The Breast Surgery team at NYU Winthrop Hospital is comprised of board-certified surgeons who provide personalized treatment with an unsurpassed level of care. Our Breast Health Center was the first in Nassau County to be recognized by the American College of Surgeons National Accreditation Program for Breast Centers (NAPBC) in 2011, and was reaccredited in 2014 and 2017. The most recent NAPBC survey cited NYU Winthrop as a top-notch center providing exemplary care in all aspects of breast health and breast cancer.
From diagnosis to postoperative care, NYU Winthrop's Breast Surgeons coordinate treatment plans with your entire healthcare team and keep in touch with each physician every step of the way. This interconnected multidisciplinary team makes all the difference in your outlook and recovery.
Surgery is used to remove a tumor from the breast and also to check lymph nodes in the underarm area to see if the cancer has spread. Following diagnosis, your breast surgeon will review your options in detail and help decide which procedure is best for you.
Breast conservation or lumpectomy is the removal of a tumor and a small area of tissue surrounding it. The amount removed depends on the size of the tumor and your surgeon will determine a plan to achieve the best cosmetic result. After surgery, a pathologist studies the tissue around the tumor called the margin. Close or positive margins indicate cancer cells and the need for another surgery.
If you have clear or negative margins, the tissue surrounding the tumor is free of cancer cells. When you have a lumpectomy, some of your breast remains and a majority of patients will need radiation therapy after healing to reduce the risk of a recurrence.
Your surgeon may suggest a lumpectomy if:
- The size of your tumor is small in relation to your breast size.
- You have cancer in only one area of your breast.
- You’ve agreed to post-surgery radiation treatment.

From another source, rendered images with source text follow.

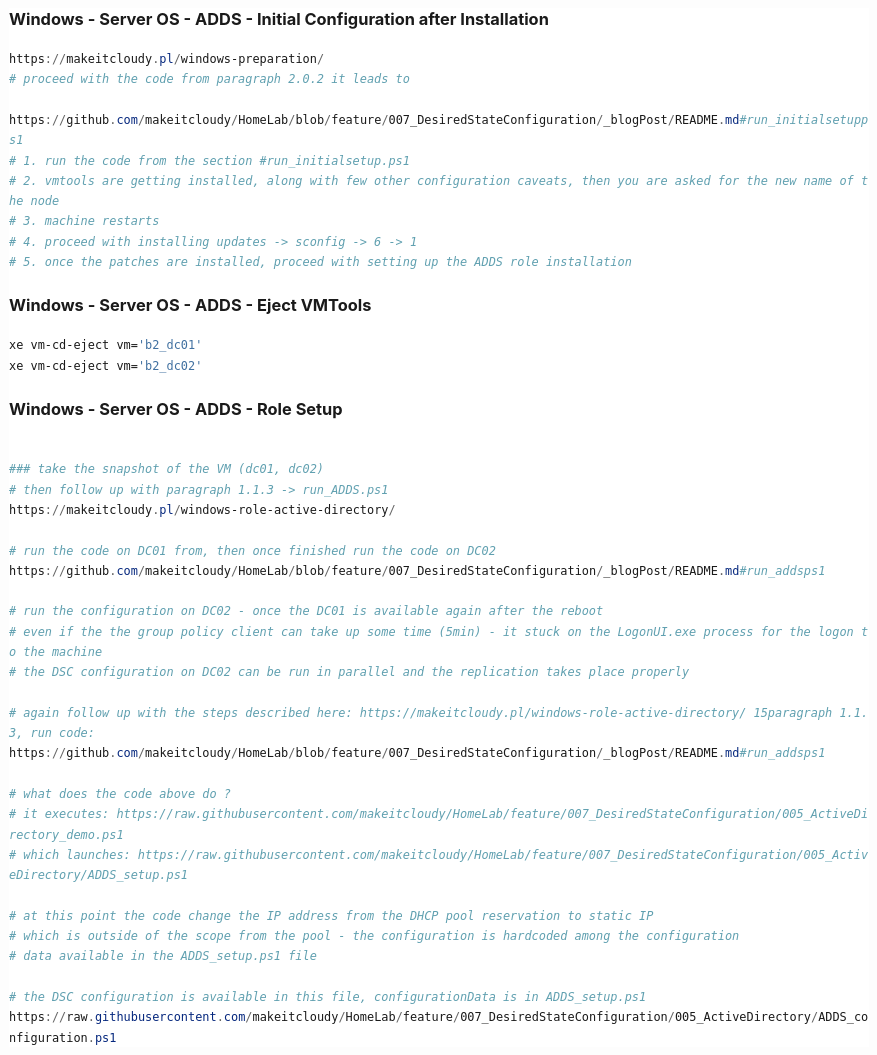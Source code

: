### Windows - Server OS - ADDS - Initial Configuration after Installation

```powershell
https://makeitcloudy.pl/windows-preparation/
# proceed with the code from paragraph 2.0.2 it leads to

https://github.com/makeitcloudy/HomeLab/blob/feature/007_DesiredStateConfiguration/_blogPost/README.md#run_initialsetupps1
# 1. run the code from the section #run_initialsetup.ps1
# 2. vmtools are getting installed, along with few other configuration caveats, then you are asked for the new name of the node
# 3. machine restarts
# 4. proceed with installing updates -> sconfig -> 6 -> 1
# 5. once the patches are installed, proceed with setting up the ADDS role installation

```

### Windows - Server OS - ADDS - Eject VMTools

```bash
xe vm-cd-eject vm='b2_dc01'
xe vm-cd-eject vm='b2_dc02'
```

### Windows - Server OS - ADDS - Role Setup

```powershell

### take the snapshot of the VM (dc01, dc02)
# then follow up with paragraph 1.1.3 -> run_ADDS.ps1
https://makeitcloudy.pl/windows-role-active-directory/

# run the code on DC01 from, then once finished run the code on DC02
https://github.com/makeitcloudy/HomeLab/blob/feature/007_DesiredStateConfiguration/_blogPost/README.md#run_addsps1

# run the configuration on DC02 - once the DC01 is available again after the reboot
# even if the the group policy client can take up some time (5min) - it stuck on the LogonUI.exe process for the logon to the machine
# the DSC configuration on DC02 can be run in parallel and the replication takes place properly

# again follow up with the steps described here: https://makeitcloudy.pl/windows-role-active-directory/ 15paragraph 1.1.3, run code:
https://github.com/makeitcloudy/HomeLab/blob/feature/007_DesiredStateConfiguration/_blogPost/README.md#run_addsps1

# what does the code above do ?
# it executes: https://raw.githubusercontent.com/makeitcloudy/HomeLab/feature/007_DesiredStateConfiguration/005_ActiveDirectory_demo.ps1
# which launches: https://raw.githubusercontent.com/makeitcloudy/HomeLab/feature/007_DesiredStateConfiguration/005_ActiveDirectory/ADDS_setup.ps1

# at this point the code change the IP address from the DHCP pool reservation to static IP
# which is outside of the scope from the pool - the configuration is hardcoded among the configuration
# data available in the ADDS_setup.ps1 file

# the DSC configuration is available in this file, configurationData is in ADDS_setup.ps1
https://raw.githubusercontent.com/makeitcloudy/HomeLab/feature/007_DesiredStateConfiguration/005_ActiveDirectory/ADDS_configuration.ps1
```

If you choose to have a mastectomy, which is the surgical removal of the entire breast, you may have two options: a nipple-sparing mastectomy or a skin-sparing mastectomy.
A nipple-sparing mastectomy is a procedure that preserves the entire skin overlying the breast (including the skin of the nipple and areola) while removing the breast and most of the ductal tissue beneath the nipple-areola complex.

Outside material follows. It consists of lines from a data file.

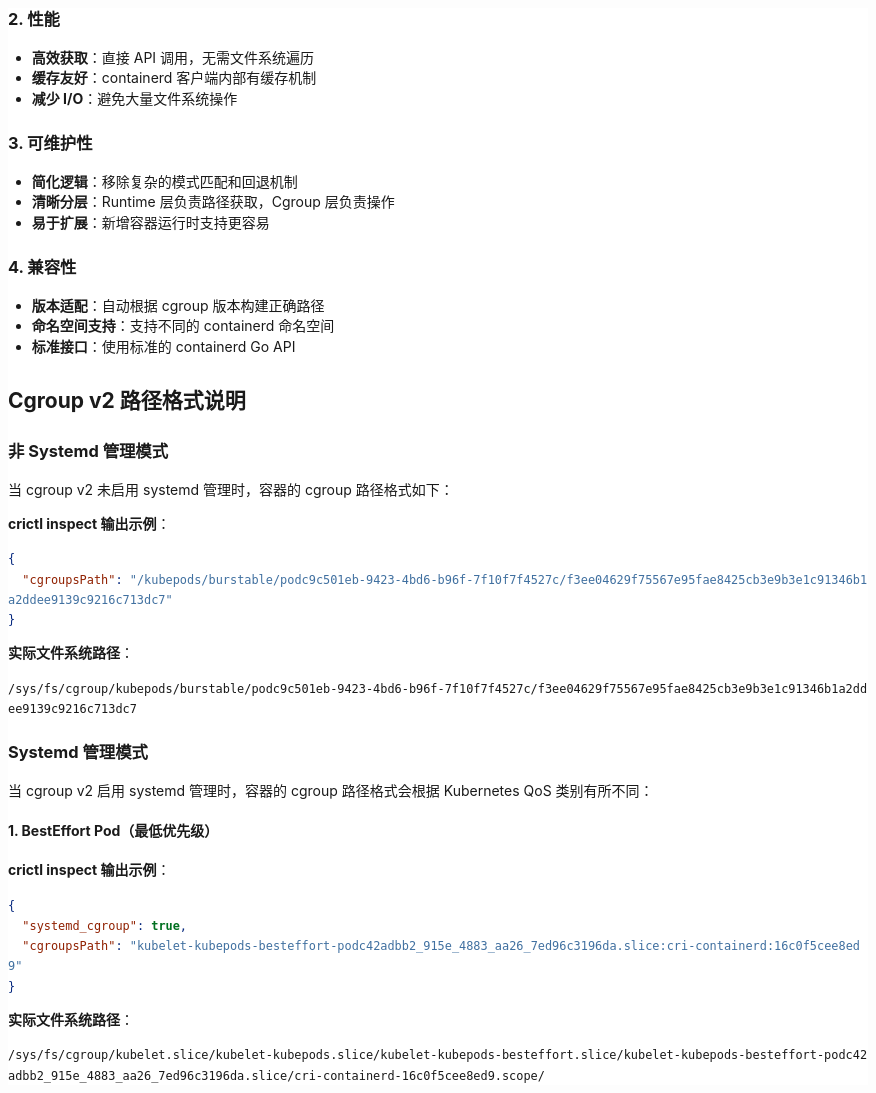 ### 2. 性能
- **高效获取**：直接 API 调用，无需文件系统遍历
- **缓存友好**：containerd 客户端内部有缓存机制
- **减少 I/O**：避免大量文件系统操作

### 3. 可维护性
- **简化逻辑**：移除复杂的模式匹配和回退机制
- **清晰分层**：Runtime 层负责路径获取，Cgroup 层负责操作
- **易于扩展**：新增容器运行时支持更容易

### 4. 兼容性
- **版本适配**：自动根据 cgroup 版本构建正确路径
- **命名空间支持**：支持不同的 containerd 命名空间
- **标准接口**：使用标准的 containerd Go API

## Cgroup v2 路径格式说明

### 非 Systemd 管理模式
当 cgroup v2 未启用 systemd 管理时，容器的 cgroup 路径格式如下：

**crictl inspect 输出示例**：
```json
{
  "cgroupsPath": "/kubepods/burstable/podc9c501eb-9423-4bd6-b96f-7f10f7f4527c/f3ee04629f75567e95fae8425cb3e9b3e1c91346b1a2ddee9139c9216c713dc7"
}
```

**实际文件系统路径**：
```
/sys/fs/cgroup/kubepods/burstable/podc9c501eb-9423-4bd6-b96f-7f10f7f4527c/f3ee04629f75567e95fae8425cb3e9b3e1c91346b1a2ddee9139c9216c713dc7
```

### Systemd 管理模式
当 cgroup v2 启用 systemd 管理时，容器的 cgroup 路径格式会根据 Kubernetes QoS 类别有所不同：

#### 1. BestEffort Pod（最低优先级）
**crictl inspect 输出示例**：
```json
{
  "systemd_cgroup": true,
  "cgroupsPath": "kubelet-kubepods-besteffort-podc42adbb2_915e_4883_aa26_7ed96c3196da.slice:cri-containerd:16c0f5cee8ed9"
}
```

**实际文件系统路径**：
```
/sys/fs/cgroup/kubelet.slice/kubelet-kubepods.slice/kubelet-kubepods-besteffort.slice/kubelet-kubepods-besteffort-podc42adbb2_915e_4883_aa26_7ed96c3196da.slice/cri-containerd-16c0f5cee8ed9.scope/
```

A skin-sparing mastectomy is when the entire breast is removed with the nipple and areola, while preserving most of the skin.
These surgeries can be performed via hidden scars around the nipple or at the fold of the breast and are combined with immediate reconstruction to deliver excellent cosmetic results. The Women’s Health and Cancer Rights Act is a federal law that requires most group insurance plans that cover mastectomies to also cover breast reconstruction. Without reconstruction, the mastectomy area will be flat and you may choose to wear a prosthesis or breast form. In some cases, radiation therapy may be suggested following a mastectomy.
Your surgeon may suggest a mastectomy if:
- The cancer is large.
- There is cancer in more than one area of the breast.
- You cannot or choose not to have radiation therapy after a lumpectomy.
- You feel that a mastectomy is the best option for you.
Sentinel Lymph Node Biopsy
You have hundreds of lymph nodes throughout your body (called the lymphatic system) that clean your blood. Cancer uses this system as a way to spread to other parts of the body. The sentinel lymph node in the underarm area is the first lymph node cancer can spread to from the breast.
A sentinel lymph node biopsy is a procedure where your surgeon checks your lymph nodes for cancer. Before surgery, a dye is injected into your breast near the tumor to help locate the sentinel lymph node. Once the lymph node is removed, a pathologist examines it for cancer cells. If cancer is found then your surgeon will discuss whether you need additional surgery.